Equally, 40% were concerned about the ability of monitoring systems, such as traffic detectors and CCTV, to protect them if they needed to pull over and stop.

England’s first ‘all-lane running’ motorway was a stretch of the M25 between junctions 23 and 25, opened on 14 April 2014. Similar schemes are now in operation on the M1, M4, M5, M6, M42 and M62.

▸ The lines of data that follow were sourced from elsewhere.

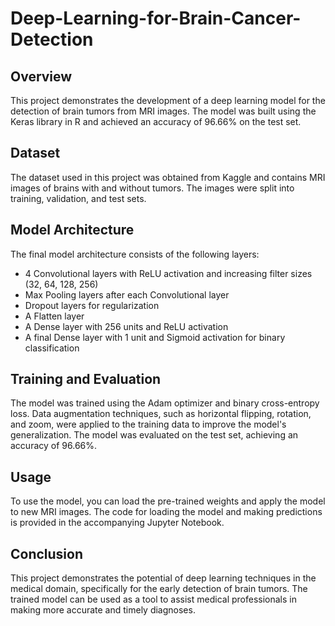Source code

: # Deep-Learning-for-Brain-Cancer-Detection

## Overview

This project demonstrates the development of a deep learning model for the detection of brain tumors from MRI images. The model was built using the Keras library in R and achieved an accuracy of 96.66% on the test set.

## Dataset

The dataset used in this project was obtained from Kaggle and contains MRI images of brains with and without tumors. The images were split into training, validation, and test sets.

## Model Architecture

The final model architecture consists of the following layers:

- 4 Convolutional layers with ReLU activation and increasing filter sizes (32, 64, 128, 256)
- Max Pooling layers after each Convolutional layer
- Dropout layers for regularization
- A Flatten layer
- A Dense layer with 256 units and ReLU activation
- A final Dense layer with 1 unit and Sigmoid activation for binary classification

## Training and Evaluation

The model was trained using the Adam optimizer and binary cross-entropy loss. Data augmentation techniques, such as horizontal flipping, rotation, and zoom, were applied to the training data to improve the model's generalization. The model was evaluated on the test set, achieving an accuracy of 96.66%.

## Usage

To use the model, you can load the pre-trained weights and apply the model to new MRI images. The code for loading the model and making predictions is provided in the accompanying Jupyter Notebook.

## Conclusion

This project demonstrates the potential of deep learning techniques in the medical domain, specifically for the early detection of brain tumors. The trained model can be used as a tool to assist medical professionals in making more accurate and timely diagnoses.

IAM chief exec, Sarah Sillars, said: “Some are still confused and nervous about using smart motorways – if they are aware of them at all.” The organisation has produced a set of tips explaining what the electronic signs mean on smart motorways:

  • Red cross without flashing beacons: hard shoulder only for use in an emergency or breakdown
  • Speed limit inside a red circle: a mandatory limit that may have cameras enforcing it
  • Blank signal: usual motorway rules apply
  • White arrow with flashing beacons: applies to all lanes and means you should move into the lane that the arrow points to
  • Red cross with flashing beacons: You should not continue to use the lane
  • National speed limit sign is shown: 70mph maximum speed limit, which applies to all lanes apart from the hard shoulder

According to Sillars, the best way to raise awareness of smart motorways is “to allow learner drivers to use motorways under expert supervision.”